The acquisition function is screwed:

and also the marginals are uninformative:

Expected Output:

I expected a similar shape of the functions as for the unscaled model.

ELFI Version: 0.7

Python Version: 3.5

Operating System:

[vuolleko]

I'm not an expert in GPs, but I think you should use a different kernel. The default kernel has just one length scale for all parameters. So for example something like:

kernel = GPy.kern.RBF(2, lengthscale=[100, 1], ARD=True)
kernel += GPy.kern.Bias(2)
bounds = {'t1':(-20000, 20000), 't2':(-1, 1)}
gp = elfi.GPyRegression(['t1', 't2'], bounds=bounds, kernel=kernel)
bolfi = elfi.BOLFI(log_d, batch_size=1, initial_evidence=20, update_interval=10,
                   bounds=bounds, target_model=gp, acq_noise_var=[100, 0.1], seed=seed)

I hope this helps you in the right direction.
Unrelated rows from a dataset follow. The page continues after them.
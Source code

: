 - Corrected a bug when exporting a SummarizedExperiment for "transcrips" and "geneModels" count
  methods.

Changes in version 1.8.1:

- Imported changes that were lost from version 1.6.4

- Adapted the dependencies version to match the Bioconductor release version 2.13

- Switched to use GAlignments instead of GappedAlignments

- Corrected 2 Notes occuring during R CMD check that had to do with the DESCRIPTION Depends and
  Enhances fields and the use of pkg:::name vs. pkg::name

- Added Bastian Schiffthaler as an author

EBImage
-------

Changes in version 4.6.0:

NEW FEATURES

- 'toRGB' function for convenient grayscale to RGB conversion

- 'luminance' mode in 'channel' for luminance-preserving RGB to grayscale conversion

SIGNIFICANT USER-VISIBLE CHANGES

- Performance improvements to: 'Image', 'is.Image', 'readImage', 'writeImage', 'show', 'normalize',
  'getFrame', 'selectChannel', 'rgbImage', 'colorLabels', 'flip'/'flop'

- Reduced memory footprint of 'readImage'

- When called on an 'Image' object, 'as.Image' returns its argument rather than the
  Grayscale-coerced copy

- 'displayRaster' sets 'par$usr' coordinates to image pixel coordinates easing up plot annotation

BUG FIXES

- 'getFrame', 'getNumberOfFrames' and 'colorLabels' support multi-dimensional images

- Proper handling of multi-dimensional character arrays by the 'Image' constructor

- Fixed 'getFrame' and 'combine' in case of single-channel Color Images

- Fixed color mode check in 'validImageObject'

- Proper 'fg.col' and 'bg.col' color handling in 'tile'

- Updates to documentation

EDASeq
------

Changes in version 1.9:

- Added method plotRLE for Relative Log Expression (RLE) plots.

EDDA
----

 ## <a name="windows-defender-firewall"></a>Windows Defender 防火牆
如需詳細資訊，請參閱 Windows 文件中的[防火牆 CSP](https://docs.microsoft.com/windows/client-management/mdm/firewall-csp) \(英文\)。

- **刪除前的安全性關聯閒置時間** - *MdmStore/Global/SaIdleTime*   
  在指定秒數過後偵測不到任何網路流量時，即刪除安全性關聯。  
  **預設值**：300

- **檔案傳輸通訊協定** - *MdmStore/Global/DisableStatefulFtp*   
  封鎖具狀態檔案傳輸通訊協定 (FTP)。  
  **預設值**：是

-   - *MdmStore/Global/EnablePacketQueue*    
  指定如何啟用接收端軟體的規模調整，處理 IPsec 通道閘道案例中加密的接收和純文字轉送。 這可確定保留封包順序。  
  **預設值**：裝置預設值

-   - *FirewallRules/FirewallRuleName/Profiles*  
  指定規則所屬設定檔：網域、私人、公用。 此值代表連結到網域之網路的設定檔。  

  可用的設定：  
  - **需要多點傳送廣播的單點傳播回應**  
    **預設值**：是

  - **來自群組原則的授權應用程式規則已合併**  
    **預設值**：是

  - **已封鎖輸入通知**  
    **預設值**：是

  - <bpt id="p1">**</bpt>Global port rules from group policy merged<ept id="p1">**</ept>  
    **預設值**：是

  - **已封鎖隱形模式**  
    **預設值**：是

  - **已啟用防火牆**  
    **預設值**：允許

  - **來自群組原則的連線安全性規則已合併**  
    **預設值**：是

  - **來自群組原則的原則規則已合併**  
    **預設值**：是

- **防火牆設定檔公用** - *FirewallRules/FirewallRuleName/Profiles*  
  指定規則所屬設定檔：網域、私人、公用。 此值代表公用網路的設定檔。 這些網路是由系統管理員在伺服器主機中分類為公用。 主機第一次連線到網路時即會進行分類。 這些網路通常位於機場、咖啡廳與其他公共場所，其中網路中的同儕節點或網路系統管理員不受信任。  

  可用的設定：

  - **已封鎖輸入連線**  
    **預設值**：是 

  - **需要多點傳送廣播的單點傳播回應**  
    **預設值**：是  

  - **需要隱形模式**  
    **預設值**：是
Also, please update ELFI to the newest version 0.7.3. :)

[coschroeder]

Thanks for your fast response. I tried out your suggestion and for the acquisition functions it looks like it helps.
Do you know, if I have to take a similar scaling into account for the NUTS sampling? Because as you can see in the plots below, the chains get stuck in the larger dimension and the posterior are still not that great.
The four chains:

And the resulting marginals of the posterior: True values are (6000,0.2)

[vuolleko]

I suppose very different scales can be problematic for NUTS as well, and we have considered implementing some kind of normalizing. You could also try the basic Metropolis sampler, which allows (requires, actually) manually setting the "scale" of each parameter.

Have you considered trying the opposite in your case: having roughly equal parameter scales and then upscaling in the simulator?

[coschroeder]

Yeah, I already did a normalization/rescaling in my simulator and it seems to work.
I just thought this is an issue other users could be interested in, since different scales in parameters are quite common for real world problems.
Maybe it would be nice to drop a hint in the documentation. Reading the BOLFI paper this issue wasn't clear to me.